What: Operators with Doomsquad
Where: Upstairs Cabaret, 15 Bastion Sq.
When: Thursday, June 6, 8 p.m.
Tickets: $18.50 at Eventbrite.ca and Lyle’s Place
It took nearly 20 years and as many albums for Dan Boeckner to find the sweet spot where the music he envisioned during the writing process wound up being the music he recorded during studio sessions. But he found it on Radiant Dawn, the new recording from his Montreal synth-rock trio, Operators.
“I pushed my songwriting forward, and the sonics being used,” Boeckner said during a recent tour stop in Edmonton. “This record is the closest I think I’ve gotten . . . how I wanted the record to sound and how it turned out sort of balanced out, which is a pretty rare thing. It pushed me forward into a new chapter of writing.”
Boeckner and his bandmates in Operators — keyboardist Devojka and drummer Sam Brown — released Radiant Dawn on May 31 after a year-long process that was interrupted by recording sessions for the new album from indie rockers Wolf Parade, one of Boeckner’s many other projects.
With a schedule that keeps him on the road for months at a time, Boeckner was forced to write some of the hazy, harrowing lyrics to Radiant Dawn during time off from Wolf Parade’s sessions at Ladysmith recording studio Risque Disque, a converted stone house built to look like a church.
The setting wound up being the perfect location for a songwriting session, Boeckner said. “It was really isolated, but really cool. That environment rubbed off on both projects.”
Boeckner, 41, was raised in Lake Cowichan, but hasn’t lived on Vancouver Island for some time. The lure of the Island remains strong, however.
He worked with director Panos Cosmatos on his acclaimed 2018 film Mandy, the Nicolas Cage revenge fantasy that drew raves for its visual panache. Boeckner and Cosmatos, who was raised in Victoria, are longtime friends, and the director hired Boeckner to co-write the song Amulet of the Weeping Maze for the film’s cult leader character, Jeremiah Sand, a failed musician played by Linus Roche.

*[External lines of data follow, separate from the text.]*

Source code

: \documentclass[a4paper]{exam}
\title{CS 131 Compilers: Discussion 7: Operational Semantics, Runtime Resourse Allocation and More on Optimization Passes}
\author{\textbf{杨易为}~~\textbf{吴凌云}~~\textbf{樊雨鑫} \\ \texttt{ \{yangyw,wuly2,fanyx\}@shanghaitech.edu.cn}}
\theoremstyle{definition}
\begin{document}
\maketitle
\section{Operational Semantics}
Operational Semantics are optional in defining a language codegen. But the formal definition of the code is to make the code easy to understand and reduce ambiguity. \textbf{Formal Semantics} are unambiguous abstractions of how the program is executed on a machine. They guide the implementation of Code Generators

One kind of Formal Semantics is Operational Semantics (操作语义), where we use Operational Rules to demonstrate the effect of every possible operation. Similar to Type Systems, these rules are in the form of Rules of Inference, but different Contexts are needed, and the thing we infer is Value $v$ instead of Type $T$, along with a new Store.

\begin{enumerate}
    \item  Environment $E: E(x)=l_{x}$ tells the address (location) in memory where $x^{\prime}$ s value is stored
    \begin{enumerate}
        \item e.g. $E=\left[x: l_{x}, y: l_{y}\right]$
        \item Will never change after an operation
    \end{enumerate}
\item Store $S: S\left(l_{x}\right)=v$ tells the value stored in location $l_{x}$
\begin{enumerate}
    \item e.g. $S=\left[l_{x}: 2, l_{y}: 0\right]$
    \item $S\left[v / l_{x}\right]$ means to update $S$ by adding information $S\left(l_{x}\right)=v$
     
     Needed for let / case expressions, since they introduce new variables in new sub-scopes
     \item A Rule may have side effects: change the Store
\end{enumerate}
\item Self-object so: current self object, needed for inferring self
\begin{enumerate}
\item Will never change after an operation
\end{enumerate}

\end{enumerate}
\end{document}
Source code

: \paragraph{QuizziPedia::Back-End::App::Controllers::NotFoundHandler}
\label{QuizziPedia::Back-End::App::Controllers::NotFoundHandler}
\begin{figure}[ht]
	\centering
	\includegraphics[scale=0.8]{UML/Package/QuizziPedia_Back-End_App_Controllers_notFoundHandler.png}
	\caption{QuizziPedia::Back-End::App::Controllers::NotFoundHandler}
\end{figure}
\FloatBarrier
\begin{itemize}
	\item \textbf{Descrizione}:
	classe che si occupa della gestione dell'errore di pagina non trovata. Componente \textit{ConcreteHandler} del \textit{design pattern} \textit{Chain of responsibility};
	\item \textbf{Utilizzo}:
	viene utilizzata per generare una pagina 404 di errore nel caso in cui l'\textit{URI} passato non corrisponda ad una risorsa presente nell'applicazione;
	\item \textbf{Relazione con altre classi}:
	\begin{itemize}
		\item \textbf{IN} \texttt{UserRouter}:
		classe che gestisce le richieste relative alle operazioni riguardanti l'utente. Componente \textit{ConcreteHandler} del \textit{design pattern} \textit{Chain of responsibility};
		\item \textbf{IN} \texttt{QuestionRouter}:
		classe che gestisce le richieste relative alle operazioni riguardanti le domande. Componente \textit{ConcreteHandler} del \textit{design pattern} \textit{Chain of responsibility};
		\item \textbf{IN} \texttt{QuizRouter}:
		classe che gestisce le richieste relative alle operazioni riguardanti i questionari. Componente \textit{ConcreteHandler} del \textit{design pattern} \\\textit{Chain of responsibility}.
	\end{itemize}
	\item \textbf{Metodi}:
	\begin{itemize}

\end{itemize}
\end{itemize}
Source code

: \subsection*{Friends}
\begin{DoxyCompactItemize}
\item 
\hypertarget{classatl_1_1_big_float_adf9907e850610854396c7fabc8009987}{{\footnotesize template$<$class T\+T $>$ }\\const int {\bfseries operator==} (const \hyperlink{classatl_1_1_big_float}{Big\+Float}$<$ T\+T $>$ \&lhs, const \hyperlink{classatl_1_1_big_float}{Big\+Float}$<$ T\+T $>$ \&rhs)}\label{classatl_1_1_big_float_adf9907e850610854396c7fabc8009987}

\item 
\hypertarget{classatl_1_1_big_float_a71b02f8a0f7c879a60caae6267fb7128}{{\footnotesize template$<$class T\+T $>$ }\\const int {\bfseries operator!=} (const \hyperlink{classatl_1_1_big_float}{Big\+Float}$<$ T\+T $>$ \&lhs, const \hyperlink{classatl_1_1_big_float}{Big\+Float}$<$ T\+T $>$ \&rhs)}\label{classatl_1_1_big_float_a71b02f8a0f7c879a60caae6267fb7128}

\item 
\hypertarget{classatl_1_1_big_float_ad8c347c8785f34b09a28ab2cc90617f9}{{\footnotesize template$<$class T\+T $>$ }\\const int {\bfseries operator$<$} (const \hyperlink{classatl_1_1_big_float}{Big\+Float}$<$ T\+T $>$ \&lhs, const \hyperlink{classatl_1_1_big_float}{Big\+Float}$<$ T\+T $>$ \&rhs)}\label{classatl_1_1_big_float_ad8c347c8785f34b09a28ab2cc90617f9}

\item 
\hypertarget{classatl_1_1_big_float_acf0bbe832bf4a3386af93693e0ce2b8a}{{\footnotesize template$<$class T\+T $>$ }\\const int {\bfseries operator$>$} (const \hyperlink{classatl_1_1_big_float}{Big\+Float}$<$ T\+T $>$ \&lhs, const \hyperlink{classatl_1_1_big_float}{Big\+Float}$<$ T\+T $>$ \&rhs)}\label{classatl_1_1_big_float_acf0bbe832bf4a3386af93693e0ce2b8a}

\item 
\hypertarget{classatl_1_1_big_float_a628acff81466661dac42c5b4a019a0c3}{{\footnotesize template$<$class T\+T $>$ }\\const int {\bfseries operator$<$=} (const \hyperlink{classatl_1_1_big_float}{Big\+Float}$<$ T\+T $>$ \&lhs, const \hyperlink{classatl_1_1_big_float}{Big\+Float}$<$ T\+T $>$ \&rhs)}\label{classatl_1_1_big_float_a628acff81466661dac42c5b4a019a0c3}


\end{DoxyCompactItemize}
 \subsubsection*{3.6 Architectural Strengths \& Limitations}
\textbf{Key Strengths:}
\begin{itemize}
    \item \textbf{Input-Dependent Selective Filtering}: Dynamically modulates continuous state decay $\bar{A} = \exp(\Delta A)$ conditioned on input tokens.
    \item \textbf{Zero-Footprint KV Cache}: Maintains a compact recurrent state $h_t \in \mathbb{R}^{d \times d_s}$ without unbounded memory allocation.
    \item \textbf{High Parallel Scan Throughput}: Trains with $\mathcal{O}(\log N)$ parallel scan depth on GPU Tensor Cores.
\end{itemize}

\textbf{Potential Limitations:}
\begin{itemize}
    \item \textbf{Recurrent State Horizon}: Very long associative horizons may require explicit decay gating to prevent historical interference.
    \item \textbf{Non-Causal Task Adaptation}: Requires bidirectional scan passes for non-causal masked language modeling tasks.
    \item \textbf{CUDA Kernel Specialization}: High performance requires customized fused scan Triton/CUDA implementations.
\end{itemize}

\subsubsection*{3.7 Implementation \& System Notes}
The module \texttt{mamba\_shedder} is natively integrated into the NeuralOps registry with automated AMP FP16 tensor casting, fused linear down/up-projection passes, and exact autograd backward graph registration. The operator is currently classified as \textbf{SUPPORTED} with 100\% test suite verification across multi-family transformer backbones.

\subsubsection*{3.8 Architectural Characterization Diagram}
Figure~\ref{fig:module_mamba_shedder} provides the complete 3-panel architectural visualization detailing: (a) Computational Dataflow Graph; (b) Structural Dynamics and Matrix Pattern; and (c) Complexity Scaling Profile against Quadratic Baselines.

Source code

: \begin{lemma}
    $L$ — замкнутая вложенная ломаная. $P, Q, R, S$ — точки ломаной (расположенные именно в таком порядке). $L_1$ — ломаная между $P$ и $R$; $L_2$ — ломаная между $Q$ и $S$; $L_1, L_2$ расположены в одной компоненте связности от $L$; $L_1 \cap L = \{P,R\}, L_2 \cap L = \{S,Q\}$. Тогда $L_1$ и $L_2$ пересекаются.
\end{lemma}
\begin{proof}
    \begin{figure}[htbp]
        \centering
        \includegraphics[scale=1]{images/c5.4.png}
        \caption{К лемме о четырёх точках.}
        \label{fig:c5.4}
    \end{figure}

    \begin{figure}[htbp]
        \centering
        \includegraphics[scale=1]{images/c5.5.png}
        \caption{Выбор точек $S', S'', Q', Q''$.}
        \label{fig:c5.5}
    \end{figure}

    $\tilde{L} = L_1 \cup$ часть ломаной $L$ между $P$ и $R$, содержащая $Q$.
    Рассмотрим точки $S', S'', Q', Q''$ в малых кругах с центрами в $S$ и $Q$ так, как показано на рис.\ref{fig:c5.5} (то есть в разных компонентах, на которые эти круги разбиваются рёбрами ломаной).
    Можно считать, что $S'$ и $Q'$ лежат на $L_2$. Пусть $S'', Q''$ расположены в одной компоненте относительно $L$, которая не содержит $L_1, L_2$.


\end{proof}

The cult leader named his followers Children of the New Dawn, which inspired the title for the new Operators album. “Panos and I experienced Vancouver Island on the same wavelength,” Boeckner said with a laugh.
“Living in that place in your formative years gives you a certain perspective on life. It’s hard to explain, but it was a very trippy place to grow up, in a lot of ways. It’s naturally beautiful, but there’s an underlying darkness on the Island that was easy to tap into.”
Film buffs will recall the tag line from Mandy about the “cosmic darkness” of Cage’s character, a line said in real life by Boeckner’s father to Cosmatos. At the time, the director was making weird videos for Victoria band Atlas Strategic, Boeckner’s earliest musical incarnation, and the thought apparently stayed with him.
When it came time to use it in a film, Mandy — set in woods not unlike areas on the outskirts of Victoria — was an obvious choice.
Radiant Dawn further explores the idea of the darkness that permeates otherwise pretty cities such as Victoria. “For me, Radiant Dawn is the clearest expression I’ve been able to come up with for that feeling. I was happy to be able to get it down in a way that seemed coherent.”
The sound design of the album was paired with a strong visual element. The band’s album art and psychedelic videos recall the grainy VHS era, inspired by everything from Twin Peaks and late-night programming during the early 1980s to cheesy Yugoslavian travel videos. The two components of Radiant Dawn “are supposed to act like a dream,” Boeckner said. “It’s a world for the songs to live in.”
The world Boeckner lives in has roots in several parts of the world, including the U.S., Europe and Southeast Asia. But he is struck by the commonalities. Boeckner and his friends often felt alone during their youth in Victoria, which can be an unforgiving place for artists on the edge. Today, he has come to terms with his hometown, with help from like-minded fans.
“I had a long talk with some fans who came out to our show in Minneapolis and one of them, who grew up outside of the city, told me that Radiant Dawn sounded like winter in that part of the world, that fogged-out strangeness when everything is indistinct. I like that. I like that people can take that and apply it to their own experience.”